• [Work item]: Please write out the lines of the data exactly, beginning with the first and ending with the line containing "Type Guard - вспомогательная"; leave the pictures behind.

• [Records shown]:
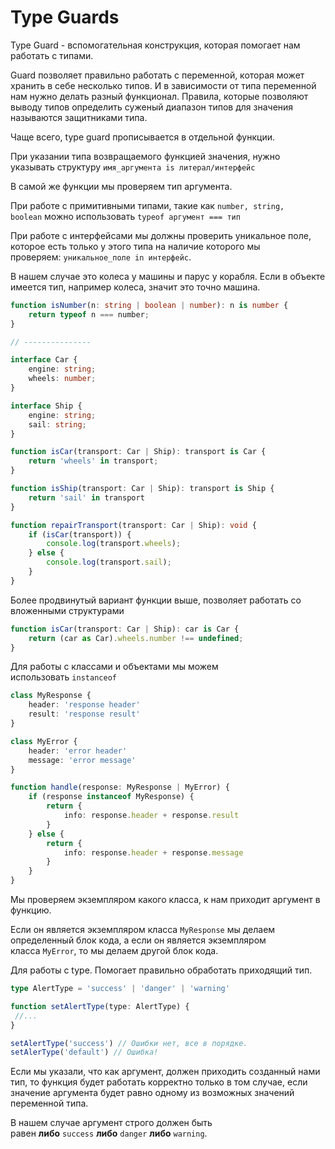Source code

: # Type Guards

Type Guard - вспомогательная конструкция, которая помогает нам работать с типами.

Guard позволяет правильно работать с переменной, которая может хранить в себе несколько типов. И в зависимости от типа переменной нам нужно делать разный функционал. Правила, которые позволяют выводу типов определить суженый диапазон типов для значения называются защитниками типа.

Чаще всего, type guard прописывается в отдельной функции.

При указании типа возвращаемого функцией значения, нужно указывать структуру `имя_аргумента is литерал/интерфейс`

В самой же функции мы проверяем тип аргумента.

При работе с примитивными типами, такие как `number, string, boolean` можно использовать `typeof аргумент === тип`

При работе с интерфейсами мы должны проверить уникальное поле, которое есть только у этого типа на наличие которого мы проверяем: `уникальное_поле in интерфейс`.

В нашем случае это колеса у машины и парус у корабля. Если в объекте имеется тип, например колеса, значит это точно машина.

```ts
function isNumber(n: string | boolean | number): n is number {
	return typeof n === number;
}

// ---------------

interface Car {
	engine: string;
	wheels: number;
}

interface Ship {
	engine: string;
	sail: string;
}

function isCar(transport: Car | Ship): transport is Car {
	return 'wheels' in transport;
}

function isShip(transport: Car | Ship): transport is Ship {
	return 'sail' in transport
}

function repairTransport(transport: Car | Ship): void {
	if (isCar(transport)) {
		console.log(transport.wheels);
	} else {
		console.log(transport.sail);
	}
}
```

Более продвинутый вариант функции выше, позволяет работать со вложенными структурами

```ts
function isCar(transport: Car | Ship): car is Car {
	return (car as Car).wheels.number !== undefined;
}
```

Для работы с классами и объектами мы можем использовать `instanceof`

```ts
class MyResponse {
	header: 'response header'
	result: 'response result'
}

class MyError {
	header: 'error header'
	message: 'error message'
}

function handle(response: MyResponse | MyError) {
	if (response instanceof MyResponse) {
		return {
			info: response.header + response.result
		}
	} else {
		return {
			info: response.header + response.message
		}
	}
}
```

Мы проверяем экземпляром какого класса, к нам приходит аргумент в функцию.

Если он является экземпляром класса `MyResponse` мы делаем определенный блок кода, а если он является экземпляром класса `MyError`, то мы делаем другой блок кода.

Для работы с type. Помогает правильно обработать приходящий тип.

```ts
type AlertType = 'success' | 'danger' | 'warning'

function setAlertType(type: AlertType) {
 //...
}

setAlertType('success') // Ошибки нет, все в порядке.
setAlerType('default') // Ошибка!
```

Если мы указали, что как аргумент, должен приходить созданный нами тип, то функция будет работать корректно только в том случае, если значение аргумента будет равно одному из возможных значений переменной типа.

В нашем случае аргумент строго должен быть равен **либо** `success` **либо** `danger` **либо** `warning`.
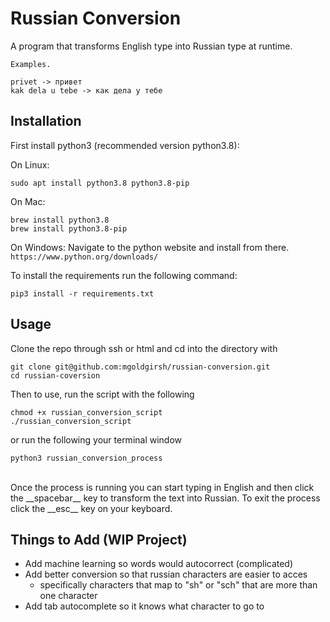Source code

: # Russian Conversion
A program that transforms English type into Russian type at runtime.   <br>
```
Examples.

privet -> привет
kak delа u tebe -> как дела у тебе
```

## Installation
First install python3 (recommended version python3.8):

On Linux:
```
sudo apt install python3.8 python3.8-pip
```

On Mac:
```
brew install python3.8
brew install python3.8-pip
```

On Windows:
Navigate to the python website and install from there.    <br>
```https://www.python.org/downloads/```

To install the requirements run the following command:
``` 
pip3 install -r requirements.txt 
``` 

## Usage
Clone the repo through ssh or html and cd into the directory with 
``` 
git clone git@github.com:mgoldgirsh/russian-conversion.git
cd russian-coversion
```

Then to use, run the script with the following
``` 
chmod +x russian_conversion_script
./russian_conversion_script 
```   
or run the following your terminal window
``` 
python3 russian_conversion_process 
```
<br>
Once the process is running you can start typing in English and then click the __spacebar__ key to transform the text into Russian.
To exit the process click the __esc__ key on your keyboard. 

## Things to Add (WIP Project)
- Add machine learning so words would autocorrect (complicated)
- Add better conversion so that russian characters are easier to acces
    - specifically characters that map to "sh" or "sch" that are more than one character
- Add tab autocomplete so it knows what character to go to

• [Response]:
Source code

: # Type Guards

Type Guard - вспомогательная конструкция, которая помогает нам работать с типами.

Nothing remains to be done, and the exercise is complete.